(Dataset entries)
--- START ---

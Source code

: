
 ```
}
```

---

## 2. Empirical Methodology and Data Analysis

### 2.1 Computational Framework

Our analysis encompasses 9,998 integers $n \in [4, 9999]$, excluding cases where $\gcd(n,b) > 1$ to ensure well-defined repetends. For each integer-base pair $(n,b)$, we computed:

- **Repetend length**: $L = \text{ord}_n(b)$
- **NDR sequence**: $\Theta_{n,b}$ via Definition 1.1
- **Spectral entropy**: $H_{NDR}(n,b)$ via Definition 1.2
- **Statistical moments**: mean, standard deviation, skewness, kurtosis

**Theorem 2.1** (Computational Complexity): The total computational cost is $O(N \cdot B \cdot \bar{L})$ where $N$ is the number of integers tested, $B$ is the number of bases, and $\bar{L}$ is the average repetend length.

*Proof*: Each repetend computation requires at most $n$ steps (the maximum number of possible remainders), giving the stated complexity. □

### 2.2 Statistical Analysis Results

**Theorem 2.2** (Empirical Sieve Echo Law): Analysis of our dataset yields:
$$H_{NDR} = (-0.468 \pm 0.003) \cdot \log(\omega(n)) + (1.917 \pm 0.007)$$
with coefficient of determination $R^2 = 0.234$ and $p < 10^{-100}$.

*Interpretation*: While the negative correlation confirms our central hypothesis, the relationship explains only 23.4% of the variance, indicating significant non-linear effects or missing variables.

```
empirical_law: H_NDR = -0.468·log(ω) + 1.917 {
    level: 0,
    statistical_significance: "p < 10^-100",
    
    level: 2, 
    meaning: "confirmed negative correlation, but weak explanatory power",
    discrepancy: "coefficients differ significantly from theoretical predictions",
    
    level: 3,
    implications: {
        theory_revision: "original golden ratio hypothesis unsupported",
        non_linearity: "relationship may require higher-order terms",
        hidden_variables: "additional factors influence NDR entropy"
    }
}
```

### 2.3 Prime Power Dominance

--- END ---
--- START ---

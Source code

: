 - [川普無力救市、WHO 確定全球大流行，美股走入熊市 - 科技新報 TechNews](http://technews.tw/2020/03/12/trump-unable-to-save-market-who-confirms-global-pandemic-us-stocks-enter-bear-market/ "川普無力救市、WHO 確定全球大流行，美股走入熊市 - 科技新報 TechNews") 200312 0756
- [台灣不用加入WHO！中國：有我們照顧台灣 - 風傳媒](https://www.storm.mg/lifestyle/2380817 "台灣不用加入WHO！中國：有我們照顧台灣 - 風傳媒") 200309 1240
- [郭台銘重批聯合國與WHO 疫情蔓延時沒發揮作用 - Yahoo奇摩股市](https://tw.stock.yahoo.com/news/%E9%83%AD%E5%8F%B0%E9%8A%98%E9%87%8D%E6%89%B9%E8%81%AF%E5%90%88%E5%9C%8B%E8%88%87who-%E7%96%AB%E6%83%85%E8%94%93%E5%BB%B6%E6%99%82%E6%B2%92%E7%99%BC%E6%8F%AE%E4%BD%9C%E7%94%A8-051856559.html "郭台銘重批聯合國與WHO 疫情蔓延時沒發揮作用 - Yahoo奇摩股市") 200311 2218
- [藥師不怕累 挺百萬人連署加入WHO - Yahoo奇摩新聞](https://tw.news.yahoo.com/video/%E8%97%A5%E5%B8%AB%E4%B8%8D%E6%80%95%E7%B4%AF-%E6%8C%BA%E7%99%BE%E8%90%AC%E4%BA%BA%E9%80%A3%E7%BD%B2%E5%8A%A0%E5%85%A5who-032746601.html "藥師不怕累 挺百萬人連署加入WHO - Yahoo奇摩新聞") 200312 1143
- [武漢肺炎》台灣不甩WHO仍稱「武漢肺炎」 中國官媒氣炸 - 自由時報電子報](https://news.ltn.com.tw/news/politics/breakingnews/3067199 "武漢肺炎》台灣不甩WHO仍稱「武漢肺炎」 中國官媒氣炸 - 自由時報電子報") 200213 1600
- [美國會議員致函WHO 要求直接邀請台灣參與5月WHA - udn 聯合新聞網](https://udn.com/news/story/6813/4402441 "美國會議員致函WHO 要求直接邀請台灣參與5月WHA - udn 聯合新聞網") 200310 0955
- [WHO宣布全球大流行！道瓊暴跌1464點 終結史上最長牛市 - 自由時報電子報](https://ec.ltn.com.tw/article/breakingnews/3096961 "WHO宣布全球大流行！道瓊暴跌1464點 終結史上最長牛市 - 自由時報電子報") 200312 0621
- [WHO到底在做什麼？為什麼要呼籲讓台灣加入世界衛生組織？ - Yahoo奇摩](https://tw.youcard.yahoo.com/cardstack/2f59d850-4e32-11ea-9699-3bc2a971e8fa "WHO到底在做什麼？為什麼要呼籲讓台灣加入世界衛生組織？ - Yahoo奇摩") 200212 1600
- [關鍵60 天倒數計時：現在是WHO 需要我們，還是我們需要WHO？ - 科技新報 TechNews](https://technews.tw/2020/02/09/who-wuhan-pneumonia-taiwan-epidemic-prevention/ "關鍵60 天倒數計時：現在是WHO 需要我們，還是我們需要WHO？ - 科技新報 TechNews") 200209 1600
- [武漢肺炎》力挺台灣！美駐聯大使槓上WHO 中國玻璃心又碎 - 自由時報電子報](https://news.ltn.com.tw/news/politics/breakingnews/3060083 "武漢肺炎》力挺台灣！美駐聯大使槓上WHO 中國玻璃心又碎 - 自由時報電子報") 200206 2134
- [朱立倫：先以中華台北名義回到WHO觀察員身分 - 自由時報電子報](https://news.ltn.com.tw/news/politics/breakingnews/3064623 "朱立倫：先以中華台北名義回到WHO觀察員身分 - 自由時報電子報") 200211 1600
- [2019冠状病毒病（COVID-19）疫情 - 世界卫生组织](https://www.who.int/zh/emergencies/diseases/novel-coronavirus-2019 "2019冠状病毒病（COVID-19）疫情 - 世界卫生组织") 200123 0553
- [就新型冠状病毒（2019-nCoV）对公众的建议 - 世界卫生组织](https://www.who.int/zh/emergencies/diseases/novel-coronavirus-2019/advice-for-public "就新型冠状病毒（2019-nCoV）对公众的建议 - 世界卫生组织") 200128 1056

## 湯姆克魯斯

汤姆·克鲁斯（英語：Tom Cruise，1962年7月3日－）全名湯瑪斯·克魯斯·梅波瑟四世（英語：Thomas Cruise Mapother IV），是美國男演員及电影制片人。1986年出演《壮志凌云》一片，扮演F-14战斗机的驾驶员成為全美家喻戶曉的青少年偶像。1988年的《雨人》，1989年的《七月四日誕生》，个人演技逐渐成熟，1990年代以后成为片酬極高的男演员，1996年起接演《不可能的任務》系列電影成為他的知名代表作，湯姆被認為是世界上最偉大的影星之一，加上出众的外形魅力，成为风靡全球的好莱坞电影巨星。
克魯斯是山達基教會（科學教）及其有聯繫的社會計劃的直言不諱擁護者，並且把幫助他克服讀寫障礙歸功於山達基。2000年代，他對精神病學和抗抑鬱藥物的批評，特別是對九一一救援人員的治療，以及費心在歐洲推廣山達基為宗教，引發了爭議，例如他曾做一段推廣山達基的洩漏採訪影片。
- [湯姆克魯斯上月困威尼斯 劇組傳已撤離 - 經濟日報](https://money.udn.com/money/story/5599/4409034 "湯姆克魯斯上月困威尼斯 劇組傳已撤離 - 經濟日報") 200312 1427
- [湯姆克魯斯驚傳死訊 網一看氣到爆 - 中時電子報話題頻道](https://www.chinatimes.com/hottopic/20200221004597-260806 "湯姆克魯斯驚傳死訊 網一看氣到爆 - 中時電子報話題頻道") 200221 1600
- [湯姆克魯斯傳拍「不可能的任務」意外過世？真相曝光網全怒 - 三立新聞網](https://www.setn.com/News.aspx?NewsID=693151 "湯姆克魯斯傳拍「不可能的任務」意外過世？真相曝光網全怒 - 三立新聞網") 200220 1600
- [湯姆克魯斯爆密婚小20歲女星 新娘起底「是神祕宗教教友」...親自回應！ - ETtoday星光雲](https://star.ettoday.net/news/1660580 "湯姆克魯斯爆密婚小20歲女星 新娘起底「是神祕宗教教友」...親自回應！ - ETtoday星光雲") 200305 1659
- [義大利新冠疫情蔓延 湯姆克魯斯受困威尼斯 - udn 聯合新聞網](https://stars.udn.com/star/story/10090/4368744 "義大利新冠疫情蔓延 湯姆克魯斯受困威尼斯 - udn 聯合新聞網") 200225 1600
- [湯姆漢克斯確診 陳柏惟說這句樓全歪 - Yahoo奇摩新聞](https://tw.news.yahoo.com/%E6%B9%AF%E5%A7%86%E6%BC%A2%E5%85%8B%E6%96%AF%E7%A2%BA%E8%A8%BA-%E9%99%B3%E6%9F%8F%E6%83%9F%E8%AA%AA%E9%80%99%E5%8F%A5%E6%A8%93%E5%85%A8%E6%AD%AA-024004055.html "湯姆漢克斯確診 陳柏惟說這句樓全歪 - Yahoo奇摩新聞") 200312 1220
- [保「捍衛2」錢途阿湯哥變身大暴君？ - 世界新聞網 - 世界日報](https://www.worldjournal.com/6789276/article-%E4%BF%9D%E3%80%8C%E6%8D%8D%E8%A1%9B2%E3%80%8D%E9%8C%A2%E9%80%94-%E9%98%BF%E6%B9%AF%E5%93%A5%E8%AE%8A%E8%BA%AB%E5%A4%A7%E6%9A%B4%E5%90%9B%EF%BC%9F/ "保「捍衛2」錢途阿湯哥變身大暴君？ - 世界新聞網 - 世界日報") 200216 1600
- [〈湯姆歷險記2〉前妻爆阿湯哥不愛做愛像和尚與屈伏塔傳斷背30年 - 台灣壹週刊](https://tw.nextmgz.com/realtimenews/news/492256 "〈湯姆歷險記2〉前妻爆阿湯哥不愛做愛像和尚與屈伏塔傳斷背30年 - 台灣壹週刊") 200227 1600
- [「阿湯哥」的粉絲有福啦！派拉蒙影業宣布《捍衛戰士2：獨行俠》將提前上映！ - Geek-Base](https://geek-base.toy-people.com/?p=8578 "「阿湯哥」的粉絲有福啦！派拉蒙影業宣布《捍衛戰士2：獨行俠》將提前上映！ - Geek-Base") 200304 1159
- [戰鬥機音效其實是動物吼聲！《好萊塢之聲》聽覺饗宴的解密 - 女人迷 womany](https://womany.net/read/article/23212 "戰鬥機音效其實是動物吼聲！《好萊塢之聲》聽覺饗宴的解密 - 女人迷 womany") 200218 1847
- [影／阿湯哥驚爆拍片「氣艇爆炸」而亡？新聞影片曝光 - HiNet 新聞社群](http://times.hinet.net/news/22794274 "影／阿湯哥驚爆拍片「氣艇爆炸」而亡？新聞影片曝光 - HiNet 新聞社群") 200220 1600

--- END ---
--- START ---

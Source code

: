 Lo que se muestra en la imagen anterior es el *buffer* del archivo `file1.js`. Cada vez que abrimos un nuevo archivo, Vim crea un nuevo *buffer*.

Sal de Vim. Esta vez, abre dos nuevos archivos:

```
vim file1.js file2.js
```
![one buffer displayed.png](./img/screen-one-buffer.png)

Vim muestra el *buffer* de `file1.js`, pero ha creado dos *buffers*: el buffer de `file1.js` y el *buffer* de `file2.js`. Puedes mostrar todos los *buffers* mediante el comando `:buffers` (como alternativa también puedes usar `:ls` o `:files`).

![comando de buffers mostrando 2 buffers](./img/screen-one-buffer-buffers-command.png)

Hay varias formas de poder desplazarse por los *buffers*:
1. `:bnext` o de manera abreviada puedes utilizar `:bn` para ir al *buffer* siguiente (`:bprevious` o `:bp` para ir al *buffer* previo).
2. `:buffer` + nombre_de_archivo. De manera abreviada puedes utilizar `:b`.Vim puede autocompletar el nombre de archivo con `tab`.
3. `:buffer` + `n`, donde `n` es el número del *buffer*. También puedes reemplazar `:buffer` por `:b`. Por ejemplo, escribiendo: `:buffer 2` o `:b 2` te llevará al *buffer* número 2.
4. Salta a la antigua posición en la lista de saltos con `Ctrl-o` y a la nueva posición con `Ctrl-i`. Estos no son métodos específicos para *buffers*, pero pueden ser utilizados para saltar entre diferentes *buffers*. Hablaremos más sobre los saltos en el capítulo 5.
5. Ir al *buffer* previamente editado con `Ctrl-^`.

--- END ---

— EXERCISE DIRECTIONS —
Would you give the number of lines above that hold "聯合新聞網"? Only the number is needed.

— EXERCISE OUTPUT —
2